(Records from a data collection)
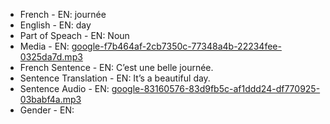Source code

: - French - EN: journée
- English - EN: day
- Part of Speach - EN: Noun
- Media - EN:  [google-f7b464af-2cb7350c-77348a4b-22234fee-0325da7d.mp3](27.mp3)
- French Sentence - EN: C’est une belle journée.
- Sentence Translation - EN: It’s a beautiful day.
- Sentence Audio - EN:  [google-83160576-83d9fb5c-af1ddd24-df770925-03babf4a.mp3](29.mp3)
- Gender - EN: 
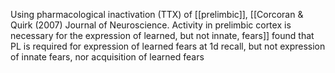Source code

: Using pharmacological inactivation (TTX) of [[prelimbic]], [[Corcoran & Quirk (2007) Journal of Neuroscience. Activity in prelimbic cortex is necessary for the expression of learned, but not innate, fears]] found that PL is required for expression of learned fears at 1d recall, but not expression of innate fears, nor acquisition of learned fears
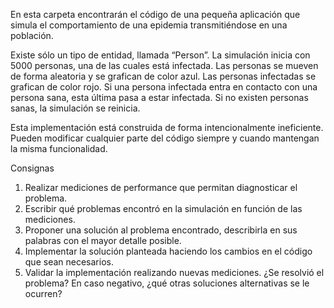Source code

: En esta carpeta encontrarán el código de una pequeña aplicación que simula el comportamiento de una epidemia transmitiéndose en una población.

Existe sólo un tipo de entidad, llamada “Person”. La simulación inicia con 5000 personas, una de las cuales está infectada.
Las personas se mueven de forma aleatoria y se grafican de color azul. Las personas infectadas se grafican de color rojo.
Si una persona infectada entra en contacto con una persona sana, esta última pasa a estar infectada.
Si no existen personas sanas, la simulación se reinicia.

Esta implementación está construida de forma intencionalmente ineficiente. Pueden modificar cualquier parte del código siempre y cuando mantengan la misma funcionalidad.

Consignas
1. Realizar mediciones de performance que permitan diagnosticar el problema.
2. Escribir qué problemas encontró en la simulación en función de las mediciones.
3. Proponer una solución al problema encontrado, describirla en sus palabras con el mayor detalle posible.
4. Implementar la solución planteada haciendo los cambios en el código que sean necesarios.
5. Validar la implementación realizando nuevas mediciones. ¿Se resolvió el problema? En caso negativo, ¿qué otras soluciones alternativas se le ocurren?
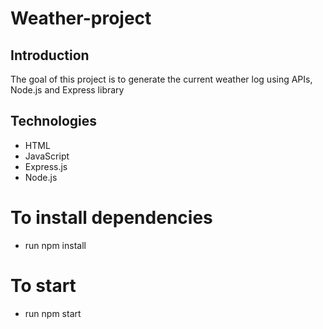 # Weather-project

## Introduction

The goal of this project is to generate the current weather log using APIs, Node.js and Express library

## Technologies

- HTML
- JavaScript
- Express.js
- Node.js

# To install dependencies

- run npm install

# To start

- run npm start

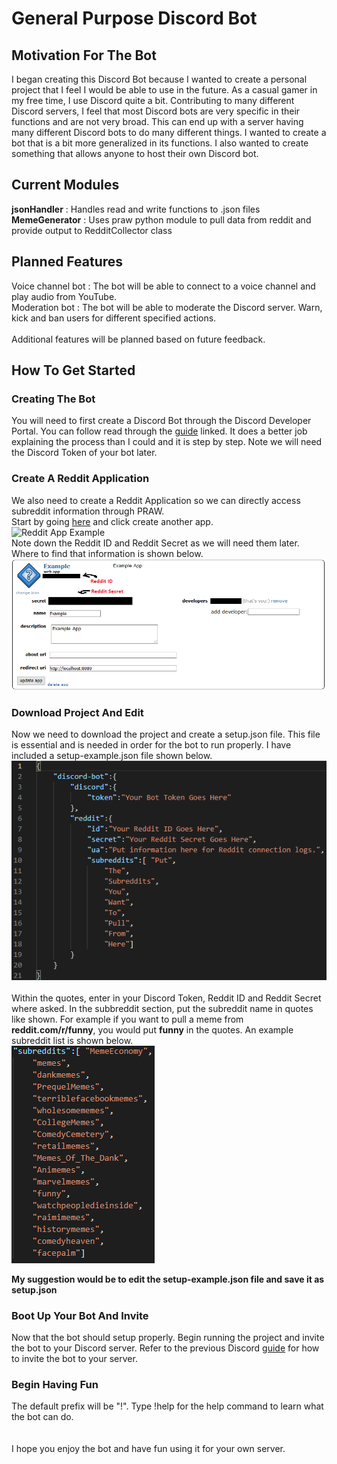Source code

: # General Purpose Discord Bot

## Motivation For The Bot
I began creating this Discord Bot because I wanted to create a personal project that I feel I would be able to use in the future. As a casual gamer in my free time, I use Discord quite a bit. Contributing to many different Discord servers, I feel that most Discord bots are very specific in their functions and are not very broad. This can end up with a server having many different Discord bots to do many different things. I wanted to create a bot that is a bit more generalized in its functions. I also wanted to create something that allows anyone to host their own Discord bot. 

## Current Modules
**jsonHandler** : Handles read and write functions to .json files<br>
**MemeGenerator** : Uses praw python module to pull data from reddit and provide output to RedditCollector class<br>

## Planned Features
Voice channel bot : The bot will be able to connect to a voice channel and play audio from YouTube.<br>
Moderation bot : The bot will be able to moderate the Discord server. Warn, kick and ban users for different specified actions.<br>
<br>
Additional features will be planned based on future feedback.<br>

## How To Get Started

### Creating The Bot
You will need to first create a Discord Bot through the Discord Developer Portal. You can follow read through the [guide](https://discordpy.readthedocs.io/en/latest/discord.html) linked. It does a better job explaining the process than I could and it is step by step. Note we will need the Discord Token of your bot later.

### Create A Reddit Application
We also need to create a Reddit Application so we can directly access subreddit information through PRAW.<br>
Start by going [here](https://ssl.reddit.com/prefs/apps/) and click create another app.<br>
![Reddit App Example](./Images/Informationalnew-reddit-app.png)<br>
Note down the Reddit ID and Reddit Secret as we will need them later. Where to find that information is shown below.<br>
![Reddit App Filled](./Images/reddit-app-filled.png)<br>

### Download Project And Edit
Now we need to download the project and create a setup.json file. This file is essential and is needed in order for the bot to run properly. I have included a setup-example.json file shown below.<br> 
![Example setup.json](./Images/jsonExample.png)<br>
<br>
Within the quotes, enter in your Discord Token, Reddit ID and Reddit Secret where asked. In the subbreddit section, put the subreddit name in quotes like shown. For example if you want to pull a meme from **reddit.com/r/funny**, you would put **funny** in the quotes. An example subreddit list is shown below.<br>
![Example Subreddit List](./Images/example-subreddits.png)<br>

**My suggestion would be to edit the setup-example.json file and save it as setup.json**

### Boot Up Your Bot And Invite
Now that the bot should setup properly. Begin running the project and invite the bot to your Discord server. Refer to the previous Discord [guide](https://discordpy.readthedocs.io/en/latest/discord.html) for how to invite the bot to your server.

### Begin Having Fun
The default prefix will be "!". Type !help for the help command to learn what the bot can do.<br>
<br>
<br>
I hope you enjoy the bot and have fun using it for your own server.
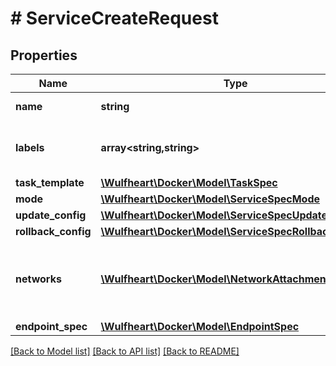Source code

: # # ServiceCreateRequest

## Properties

Name | Type | Description | Notes
------------ | ------------- | ------------- | -------------
**name** | **string** | Name of the service. | [optional]
**labels** | **array<string,string>** | User-defined key/value metadata. | [optional]
**task_template** | [**\Wulfheart\Docker\Model\TaskSpec**](TaskSpec.md) |  | [optional]
**mode** | [**\Wulfheart\Docker\Model\ServiceSpecMode**](ServiceSpecMode.md) |  | [optional]
**update_config** | [**\Wulfheart\Docker\Model\ServiceSpecUpdateConfig**](ServiceSpecUpdateConfig.md) |  | [optional]
**rollback_config** | [**\Wulfheart\Docker\Model\ServiceSpecRollbackConfig**](ServiceSpecRollbackConfig.md) |  | [optional]
**networks** | [**\Wulfheart\Docker\Model\NetworkAttachmentConfig[]**](NetworkAttachmentConfig.md) | Specifies which networks the service should attach to. | [optional]
**endpoint_spec** | [**\Wulfheart\Docker\Model\EndpointSpec**](EndpointSpec.md) |  | [optional]

[[Back to Model list]](../../README.md#models) [[Back to API list]](../../README.md#endpoints) [[Back to README]](../../README.md)
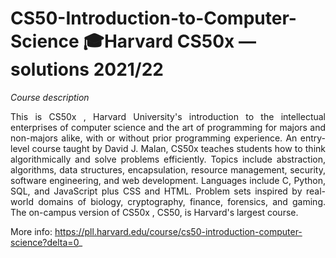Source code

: # CS50-Introduction-to-Computer-Science 🎓Harvard CS50x — solutions 2021/22

_Course description_

<p align="justify" font face="Courier";"Tribuchet";"Helvetica";"Times" font size="10">This is CS50x , Harvard University's introduction to the intellectual enterprises of computer science and the art of programming for majors and non-majors alike, with or without prior programming experience. An entry-level course taught by David J. Malan, CS50x teaches students how to think algorithmically and solve problems efficiently. Topics include abstraction, algorithms, data structures, encapsulation, 
resource management, security, software engineering, and web development. Languages include C, Python, SQL, 
and JavaScript plus CSS and HTML. Problem sets inspired by real-world domains of biology, cryptography, finance, 
forensics, and gaming. The on-campus version of CS50x , CS50, is Harvard's largest course.</font></p> 

More info: https://pll.harvard.edu/course/cs50-introduction-computer-science?delta=0_
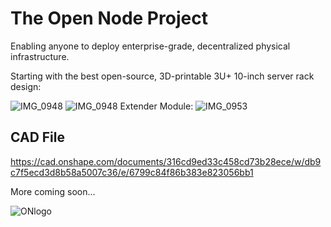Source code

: # The Open Node Project
Enabling anyone to deploy enterprise-grade, decentralized physical infrastructure.

Starting with the best open-source, 3D-printable 3U+ 10-inch server rack design:

![IMG_0948](https://github.com/user-attachments/assets/9e8bf610-d241-4fcd-8ff2-a7f76825573e)
![IMG_0948](https://github.com/garrettekinsman/OpenNode/blob/main/Images/OpenNode_Prototype.jpg)
Extender Module: 
![IMG_0953](https://github.com/user-attachments/assets/e14ed8db-cfce-4578-b2a3-f576f8d36c59)


## CAD File
https://cad.onshape.com/documents/316cd9ed33c458cd73b28ece/w/db9c7f5ecd3d8b58a5007c36/e/6799c84f86b383e823056bb1

More coming soon... 

![ONlogo](https://github.com/user-attachments/assets/811353ff-a9cc-4ec7-a5a6-4fb195f77f63)
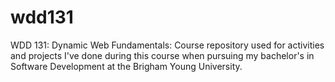 # wdd131
WDD 131: Dynamic Web Fundamentals: Course repository used for activities and projects I've done during this course when pursuing my bachelor's in Software Development at the Brigham Young University.
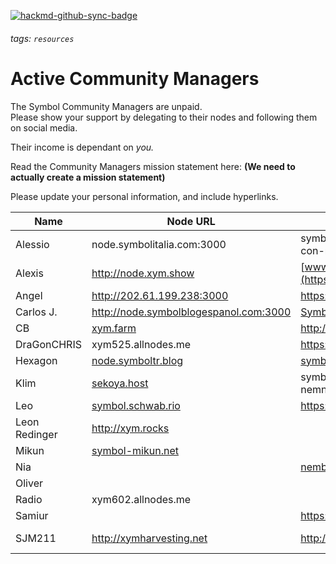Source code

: [![hackmd-github-sync-badge](https://hackmd.io/5fOxRzy_Q4-RvugFZA4dDA/badge)](https://hackmd.io/5fOxRzy_Q4-RvugFZA4dDA)
###### tags: `resources`

# Active Community Managers  

The Symbol Community Managers are unpaid.  
Please show your support by delegating to their nodes and following them on social media.

Their income is dependant on *you.*

Read the Community Managers mission statement here: **(We need to actually create a mission statement)**


Please update your personal information, and include hyperlinks.


| Name | Node URL | Website | Telegram | Discord | Twitter |
| --------------- | --------------- | --------------- | --------------- | --------------- | --------------- |
| Alessio |node.symbolitalia.com:3000 |symbolitalia.com/harvest-con-me | @alediemmee | alediemmee#4796 |
| Alexis |http://node.xym.show |[www.xym.show](https://xym.show/) | @psputnik | psputnik#2769 | [@NEM_bol](https://twitter.com/NEM_bol)
| Angel |http://202.61.199.238:3000 |https://symbolplatform.com | @angelnem | angelnem#3452 |
| Carlos J. |http://node.symbolblogespanol.com:3000|[SymbolBlogEspanol.com](https://symbolblogespanol.com/) | @Oldskull1982 | OldSkull1982#1973 |[@todo_nem](https://twitter.com/todo_nem)
| CB |[xym.farm](http://xym.farm)|http://xym.farm| [@C2daB](https://t.me/c2dab) | C2daB#1651 | [@DjCellBlock](https://www.twitter.com/DjCellBlock) |
| DraGonCHRIS |xym525.allnodes.me | https://symboltcnews.com/ | @dtbychris | Dtbychris#4883 |https://twitter.com/NEM_Taiwanese |
| Hexagon |[node.symboltr.blog](http://node.symboltr.blog:3000) |[symboltr.blog](https://symboltr.blog) | [hexagontr](https://t.me/HexagonTR)| hexagontr#1470 |[hexagon_tr](https://twitter.com/hexagon_tr)
| Klim |[sekoya.host](http://sekoya.host) |symbolplatform.com ; nemnews.io ; nemitalia.io | [klimgeran](https://t.me/klimgeran) | klimgeran#4444 |https://twitter.com/GeranKlim
| Leo |[symbol.schwab.rio](http://symbol.schwab.rio)|https://symbolportu.com/ | @leoschwab | leoschwab#0173 |
| Leon Redinger | http://xym.rocks | | https://t.me/leonRED | leonRED#1325 | https://twitter.com/leonRED |
| Mikun |[symbol-mikun.net](https://symbol-mikun.net:3001/node/info) | | @mikunNEM | mikunNEM#6130 |https://twitter.com/mikunNEM
| Nia | |[nemberindo.com](https://nemberindo.com/) | @niaShaa | Niashaa#4165 |
| Oliver | | | @OliverMuldoon | OliverCrypto#9982 |
| Radio |xym602.allnodes.me| | @Radio_RadioNEMber | Radio#1051 | [@RadioRa26841511](https://twitter.com/RadioRa26841511) | 
| Samiur | |https://symbolblogbd.com/ | @himel234 | Samiur#2511 |https://twitter.com/SamiurR76186237 |
| SJM211 | http://xymharvesting.net | http://symbolblog.com | @xharvesting | XHarvesting#4362 |https://twitter.com/blog_symbol & https://twitter.com/XHarvesting
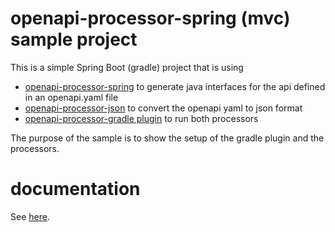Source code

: # openapi-processor-spring (mvc) sample project
 
This is a simple Spring Boot (gradle) project that is using 
* [openapi-processor-spring][oap-spring] to
generate java interfaces for the api defined in an openapi.yaml file
* [openapi-processor-json][oap-json] to convert the openapi yaml to json format
* [openapi-processor-gradle plugin][oap-gradle] to run both processors

The purpose of the sample is to show the setup of the gradle plugin and the processors.

# documentation 

See [here][oap-docs].


[oap-docs]: https://docs.openapiprocessor.io/spring-mvc-sample
[oap-spring]: https://docs.openapiprocessor.io/spring
[oap-json]: https://docs.openapiprocessor.io/json
[oap-gradle]: https://docs.openapiprocessor.io/gradle
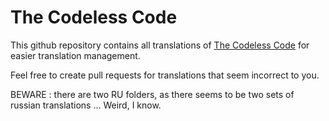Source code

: The Codeless Code
=================

This github repository contains all translations of [The Codeless Code](http://www.thecodelesscode.com) for easier translation management.

Feel free to create pull requests for translations that seem incorrect to you.

BEWARE : there are two RU folders, as there seems to be two sets of russian translations ... Weird, I know.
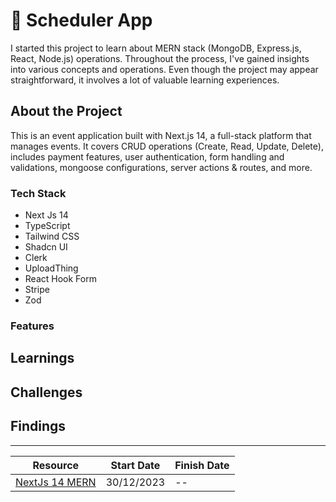 # 📆 Scheduler App

I started this project to learn about MERN stack (MongoDB, Express.js, React, Node.js) operations. Throughout the process, I've gained insights into various concepts and operations. Even though the project may appear straightforward, it involves a lot of valuable learning experiences.

## About the Project

This is an event application built with Next.js 14, a full-stack platform that manages events. It covers CRUD operations (Create, Read, Update, Delete), includes payment features, user authentication, form handling and validations, mongoose configurations, server actions & routes, and more.

### Tech Stack

- Next Js 14
- TypeScript
- Tailwind CSS
- Shadcn UI
- Clerk
- UploadThing
- React Hook Form
- Stripe
- Zod

### Features

## Learnings

## Challenges

## Findings

---

| Resource    |  Start Date | Finish Date | 
|--|--|--|
|[NextJs 14 MERN](https://youtu.be/zgGhzuBZOQg?list=PL6QREj8te1P7gixBDSU8JLvQndTEEX3c3)| 30/12/2023 |--  |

== WORK TO BE COMPLETED ==
Look through the data above and report every line in which "Model" appears.

== ANSWER TO THIS EXERCISE ==
**task_template** | [**\Wulfheart\Docker\Model\TaskSpec**](TaskSpec.md) |  | [optional]
**mode** | [**\Wulfheart\Docker\Model\ServiceSpecMode**](ServiceSpecMode.md) |  | [optional]
**update_config** | [**\Wulfheart\Docker\Model\ServiceSpecUpdateConfig**](ServiceSpecUpdateConfig.md) |  | [optional]
**rollback_config** | [**\Wulfheart\Docker\Model\ServiceSpecRollbackConfig**](ServiceSpecRollbackConfig.md) |  | [optional]
**networks** | [**\Wulfheart\Docker\Model\NetworkAttachmentConfig[]**](NetworkAttachmentConfig.md) | Specifies which networks the service should attach to. | [optional]
**endpoint_spec** | [**\Wulfheart\Docker\Model\EndpointSpec**](EndpointSpec.md) |  | [optional]
[[Back to Model list]](../../README.md#models) [[Back to API list]](../../README.md#endpoints) [[Back to README]](../../README.md)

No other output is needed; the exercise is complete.